Job

"[F]rom all the evidence that can be collected the book of Job does not belong to the Bible. I have seen the opinion of two Hebrew commentators, Abenezra and Spinoza, upon this subject; they both say that the book of Job carries no internal evidence of being an Hebrew book; that the genius of the composition, and the drama of the piece, are not Hebrew; that it has been translated from another language into Hebrew, and that the author of the book was a Gentile; that the character represented under the name of Satan (which is the first and only time this name is mentioned in the Bible) does not correspond to any Hebrew idea; and that the two convocations which the Deity is supposed to have made of those whom the poem calls sons of God, and the familiarity which this supposed Satan is stated to have with the Deity, are in the same case.
-- Thomas Paine "The Age of Reason" (1795)
[In a later work Paine notes that in "the Bible" (by which he always means the Old Testament alone) the word Satan occurs also in 1 Chron. xxi. 1, and remarks that the action there ascribed to Satan is in 2 Sam. xxiv. 1, attributed to Jehovah ("Essay on Dreams"). In these places, however, and in Ps. cix. 6, Satan means "adversary," and is so translated (A.S. version) in 2 Sam. xix. 22, and 1 Kings v. 4, xi. 25. As a proper name, with the article, Satan appears in the Old Testament only in Job and in Zech. iii. 1, 2. But the authenticity of the passage in Zechariah has been questioned, and it may be that in finding the proper name of Satan in Job alone, Paine was following some opinion met with in one of the authorities whose comments are condensed in his paragraph. -- Editor.]

Note the numerous references to astronomical constellations.

Job 9:9 "He is the Maker of the Bear and Orion,
the Pleiades and the constellations of the south."

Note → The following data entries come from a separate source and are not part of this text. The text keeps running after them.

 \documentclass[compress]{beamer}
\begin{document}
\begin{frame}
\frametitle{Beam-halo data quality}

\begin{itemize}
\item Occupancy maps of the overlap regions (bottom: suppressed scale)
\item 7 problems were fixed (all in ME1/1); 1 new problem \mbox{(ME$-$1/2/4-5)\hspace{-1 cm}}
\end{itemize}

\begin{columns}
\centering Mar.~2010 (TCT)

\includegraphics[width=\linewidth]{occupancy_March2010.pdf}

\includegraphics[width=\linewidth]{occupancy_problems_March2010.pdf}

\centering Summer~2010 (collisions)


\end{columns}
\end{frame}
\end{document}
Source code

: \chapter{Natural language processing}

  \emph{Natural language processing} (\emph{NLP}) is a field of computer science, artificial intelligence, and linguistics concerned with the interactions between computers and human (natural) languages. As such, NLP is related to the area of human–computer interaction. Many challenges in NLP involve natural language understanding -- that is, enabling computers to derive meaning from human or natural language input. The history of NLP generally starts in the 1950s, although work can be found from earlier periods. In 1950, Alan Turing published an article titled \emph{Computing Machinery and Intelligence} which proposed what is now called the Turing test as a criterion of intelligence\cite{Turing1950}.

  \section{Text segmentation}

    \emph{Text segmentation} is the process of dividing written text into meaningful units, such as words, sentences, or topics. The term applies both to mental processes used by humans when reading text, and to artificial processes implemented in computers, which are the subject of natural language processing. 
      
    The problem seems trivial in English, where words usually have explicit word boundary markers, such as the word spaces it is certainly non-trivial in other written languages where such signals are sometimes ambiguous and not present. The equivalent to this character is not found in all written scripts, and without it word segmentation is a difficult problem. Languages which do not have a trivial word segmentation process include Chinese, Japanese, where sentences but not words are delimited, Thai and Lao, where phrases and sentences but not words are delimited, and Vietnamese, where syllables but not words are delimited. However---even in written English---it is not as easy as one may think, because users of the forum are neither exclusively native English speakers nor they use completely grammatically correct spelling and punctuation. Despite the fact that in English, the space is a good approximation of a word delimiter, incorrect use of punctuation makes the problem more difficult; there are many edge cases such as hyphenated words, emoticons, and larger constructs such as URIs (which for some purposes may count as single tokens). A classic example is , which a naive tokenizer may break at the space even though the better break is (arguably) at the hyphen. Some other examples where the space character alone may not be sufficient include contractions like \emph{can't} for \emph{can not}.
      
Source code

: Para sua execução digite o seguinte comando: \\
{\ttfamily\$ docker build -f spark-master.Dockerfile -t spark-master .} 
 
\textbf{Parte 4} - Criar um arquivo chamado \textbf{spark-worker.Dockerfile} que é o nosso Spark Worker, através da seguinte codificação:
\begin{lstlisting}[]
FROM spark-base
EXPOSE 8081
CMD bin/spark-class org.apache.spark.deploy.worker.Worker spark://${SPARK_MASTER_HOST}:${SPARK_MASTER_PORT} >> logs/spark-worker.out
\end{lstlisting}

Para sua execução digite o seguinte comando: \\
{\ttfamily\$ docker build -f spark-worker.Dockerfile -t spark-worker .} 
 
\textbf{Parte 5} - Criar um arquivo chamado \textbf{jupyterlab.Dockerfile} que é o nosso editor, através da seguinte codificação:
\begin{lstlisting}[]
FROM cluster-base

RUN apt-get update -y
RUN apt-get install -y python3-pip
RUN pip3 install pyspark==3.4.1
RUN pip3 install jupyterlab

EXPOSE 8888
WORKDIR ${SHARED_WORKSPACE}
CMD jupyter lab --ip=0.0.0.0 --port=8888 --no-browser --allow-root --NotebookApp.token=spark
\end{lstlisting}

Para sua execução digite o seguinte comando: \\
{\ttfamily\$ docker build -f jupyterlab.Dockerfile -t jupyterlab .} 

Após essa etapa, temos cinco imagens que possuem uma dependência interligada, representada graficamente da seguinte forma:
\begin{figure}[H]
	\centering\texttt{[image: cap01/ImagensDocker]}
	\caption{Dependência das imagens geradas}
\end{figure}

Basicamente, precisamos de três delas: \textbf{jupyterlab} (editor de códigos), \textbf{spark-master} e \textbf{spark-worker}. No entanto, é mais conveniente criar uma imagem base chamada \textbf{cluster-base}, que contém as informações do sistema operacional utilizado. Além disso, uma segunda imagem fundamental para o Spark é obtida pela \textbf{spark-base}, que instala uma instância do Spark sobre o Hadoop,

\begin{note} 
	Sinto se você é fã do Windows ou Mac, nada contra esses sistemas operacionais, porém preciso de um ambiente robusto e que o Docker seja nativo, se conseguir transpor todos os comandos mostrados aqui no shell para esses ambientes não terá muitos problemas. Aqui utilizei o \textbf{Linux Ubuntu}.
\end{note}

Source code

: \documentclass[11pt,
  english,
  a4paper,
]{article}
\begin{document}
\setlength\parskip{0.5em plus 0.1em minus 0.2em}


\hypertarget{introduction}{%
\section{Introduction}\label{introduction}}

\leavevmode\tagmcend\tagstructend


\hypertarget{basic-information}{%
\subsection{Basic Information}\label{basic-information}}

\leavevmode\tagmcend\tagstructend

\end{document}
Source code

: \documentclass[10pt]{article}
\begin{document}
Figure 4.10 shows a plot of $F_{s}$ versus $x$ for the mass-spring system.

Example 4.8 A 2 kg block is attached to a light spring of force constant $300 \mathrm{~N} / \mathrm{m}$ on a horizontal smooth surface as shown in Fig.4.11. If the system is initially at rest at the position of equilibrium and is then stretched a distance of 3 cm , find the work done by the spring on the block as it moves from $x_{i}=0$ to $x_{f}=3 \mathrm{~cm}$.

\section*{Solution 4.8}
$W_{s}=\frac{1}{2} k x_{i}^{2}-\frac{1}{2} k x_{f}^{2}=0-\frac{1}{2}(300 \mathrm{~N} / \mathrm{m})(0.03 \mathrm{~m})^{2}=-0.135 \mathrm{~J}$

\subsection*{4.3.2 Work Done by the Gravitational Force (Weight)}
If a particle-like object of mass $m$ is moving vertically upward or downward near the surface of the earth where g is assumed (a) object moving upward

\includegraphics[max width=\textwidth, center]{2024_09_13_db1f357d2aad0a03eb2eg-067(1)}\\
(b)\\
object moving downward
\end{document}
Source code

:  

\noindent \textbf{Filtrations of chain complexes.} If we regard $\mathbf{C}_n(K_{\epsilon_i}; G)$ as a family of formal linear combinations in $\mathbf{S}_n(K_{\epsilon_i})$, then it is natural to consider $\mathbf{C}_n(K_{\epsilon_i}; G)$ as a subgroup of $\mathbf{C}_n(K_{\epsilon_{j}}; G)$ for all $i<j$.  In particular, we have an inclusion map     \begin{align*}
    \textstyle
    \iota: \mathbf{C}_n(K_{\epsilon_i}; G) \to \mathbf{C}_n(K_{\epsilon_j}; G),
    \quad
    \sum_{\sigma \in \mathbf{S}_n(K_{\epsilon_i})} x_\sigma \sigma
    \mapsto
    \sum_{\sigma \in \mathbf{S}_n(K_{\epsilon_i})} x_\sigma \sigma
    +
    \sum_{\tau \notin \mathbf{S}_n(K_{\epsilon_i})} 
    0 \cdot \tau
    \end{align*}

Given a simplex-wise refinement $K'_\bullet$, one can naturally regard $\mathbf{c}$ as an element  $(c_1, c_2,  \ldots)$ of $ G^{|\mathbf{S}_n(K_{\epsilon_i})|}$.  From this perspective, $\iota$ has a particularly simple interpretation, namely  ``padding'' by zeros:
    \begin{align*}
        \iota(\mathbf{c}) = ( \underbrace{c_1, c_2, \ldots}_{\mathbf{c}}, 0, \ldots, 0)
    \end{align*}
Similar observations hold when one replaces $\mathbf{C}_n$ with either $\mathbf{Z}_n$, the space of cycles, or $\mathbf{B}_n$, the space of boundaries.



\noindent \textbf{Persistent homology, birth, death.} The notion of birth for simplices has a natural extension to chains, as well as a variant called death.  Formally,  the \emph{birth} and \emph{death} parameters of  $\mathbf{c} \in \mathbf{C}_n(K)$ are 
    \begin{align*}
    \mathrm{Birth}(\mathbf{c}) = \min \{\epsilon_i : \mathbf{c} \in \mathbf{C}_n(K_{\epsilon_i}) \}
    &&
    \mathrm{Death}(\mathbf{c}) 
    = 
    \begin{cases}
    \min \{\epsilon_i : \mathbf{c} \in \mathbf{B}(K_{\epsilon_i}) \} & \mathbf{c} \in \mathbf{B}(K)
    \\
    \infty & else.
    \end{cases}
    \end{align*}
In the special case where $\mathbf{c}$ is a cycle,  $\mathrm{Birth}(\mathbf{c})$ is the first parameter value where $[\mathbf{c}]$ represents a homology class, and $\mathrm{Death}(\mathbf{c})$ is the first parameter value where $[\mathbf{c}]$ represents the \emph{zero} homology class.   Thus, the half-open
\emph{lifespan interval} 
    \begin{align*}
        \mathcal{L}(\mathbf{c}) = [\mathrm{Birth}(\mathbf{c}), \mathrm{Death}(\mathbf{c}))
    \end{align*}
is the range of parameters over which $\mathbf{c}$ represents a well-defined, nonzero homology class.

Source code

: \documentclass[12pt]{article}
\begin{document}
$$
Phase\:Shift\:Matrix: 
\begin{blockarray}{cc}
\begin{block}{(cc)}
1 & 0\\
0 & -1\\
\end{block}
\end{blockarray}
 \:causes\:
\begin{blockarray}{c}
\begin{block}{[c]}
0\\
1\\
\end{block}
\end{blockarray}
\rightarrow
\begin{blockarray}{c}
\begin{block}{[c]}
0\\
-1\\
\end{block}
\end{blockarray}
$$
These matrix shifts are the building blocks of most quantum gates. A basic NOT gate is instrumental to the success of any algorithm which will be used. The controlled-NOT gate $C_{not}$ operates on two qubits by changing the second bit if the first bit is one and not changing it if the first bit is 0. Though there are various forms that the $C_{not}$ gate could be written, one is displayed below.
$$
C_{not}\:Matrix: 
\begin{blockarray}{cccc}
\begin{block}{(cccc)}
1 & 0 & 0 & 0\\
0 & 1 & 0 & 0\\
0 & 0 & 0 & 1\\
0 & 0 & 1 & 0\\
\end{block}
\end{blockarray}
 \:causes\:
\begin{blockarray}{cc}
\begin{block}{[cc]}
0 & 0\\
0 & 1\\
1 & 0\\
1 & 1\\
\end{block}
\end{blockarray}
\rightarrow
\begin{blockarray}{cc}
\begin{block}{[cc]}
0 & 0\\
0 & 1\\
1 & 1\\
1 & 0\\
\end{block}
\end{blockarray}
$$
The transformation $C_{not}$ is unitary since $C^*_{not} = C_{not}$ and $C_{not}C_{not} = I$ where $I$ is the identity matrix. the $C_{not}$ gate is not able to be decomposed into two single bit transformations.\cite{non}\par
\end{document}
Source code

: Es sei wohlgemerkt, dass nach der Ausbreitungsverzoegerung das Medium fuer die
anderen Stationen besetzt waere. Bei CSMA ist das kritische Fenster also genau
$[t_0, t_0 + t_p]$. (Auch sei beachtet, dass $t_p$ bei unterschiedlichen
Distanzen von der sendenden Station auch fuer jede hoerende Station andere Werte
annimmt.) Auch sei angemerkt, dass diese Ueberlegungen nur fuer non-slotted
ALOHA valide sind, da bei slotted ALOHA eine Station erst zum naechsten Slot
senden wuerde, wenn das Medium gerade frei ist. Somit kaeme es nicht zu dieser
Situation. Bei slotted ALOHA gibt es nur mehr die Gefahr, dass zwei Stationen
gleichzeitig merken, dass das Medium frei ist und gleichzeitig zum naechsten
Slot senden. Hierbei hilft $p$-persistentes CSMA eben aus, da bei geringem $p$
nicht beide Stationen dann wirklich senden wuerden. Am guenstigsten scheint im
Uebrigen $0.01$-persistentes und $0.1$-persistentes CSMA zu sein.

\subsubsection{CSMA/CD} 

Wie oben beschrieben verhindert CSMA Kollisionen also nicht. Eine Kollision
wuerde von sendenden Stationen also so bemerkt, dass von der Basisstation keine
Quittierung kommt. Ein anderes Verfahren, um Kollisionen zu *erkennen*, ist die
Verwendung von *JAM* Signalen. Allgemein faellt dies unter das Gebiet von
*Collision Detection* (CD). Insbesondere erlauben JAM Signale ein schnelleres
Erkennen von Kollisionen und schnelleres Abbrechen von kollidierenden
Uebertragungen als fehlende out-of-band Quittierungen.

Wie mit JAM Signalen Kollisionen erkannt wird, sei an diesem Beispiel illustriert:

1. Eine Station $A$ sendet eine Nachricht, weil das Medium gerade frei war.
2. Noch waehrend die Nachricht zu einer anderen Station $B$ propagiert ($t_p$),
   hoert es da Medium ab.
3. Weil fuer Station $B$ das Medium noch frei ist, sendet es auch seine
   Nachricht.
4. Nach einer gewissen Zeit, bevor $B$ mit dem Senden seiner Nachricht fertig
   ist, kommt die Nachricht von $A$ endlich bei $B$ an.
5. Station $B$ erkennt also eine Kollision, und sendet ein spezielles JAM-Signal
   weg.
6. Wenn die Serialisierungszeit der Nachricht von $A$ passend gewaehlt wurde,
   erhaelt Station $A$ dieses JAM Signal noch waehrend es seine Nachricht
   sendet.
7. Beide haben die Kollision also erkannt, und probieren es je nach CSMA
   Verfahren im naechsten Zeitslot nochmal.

Job 38:31-33 "Can you bind the beautiful Pleiades?
Can you loose the cords of Orion?
Can you bring forth the constellations in their seasons
or lead out the Bear with its cubs?
Do you know the laws of the heavens?"

The constellation in conjunction with Virgo, now known as Bootes, was in ancient times called Arcturus (the foster father). He is represented as holding in leash two hunting dogs and driving Ursa Major, the Great Bear, around the north pole. This suggests that the original occupation of the celestial foster father of the Sun God was that of a bear driver, whose sons (Job 38:2) are the dogs Asterion and Chara.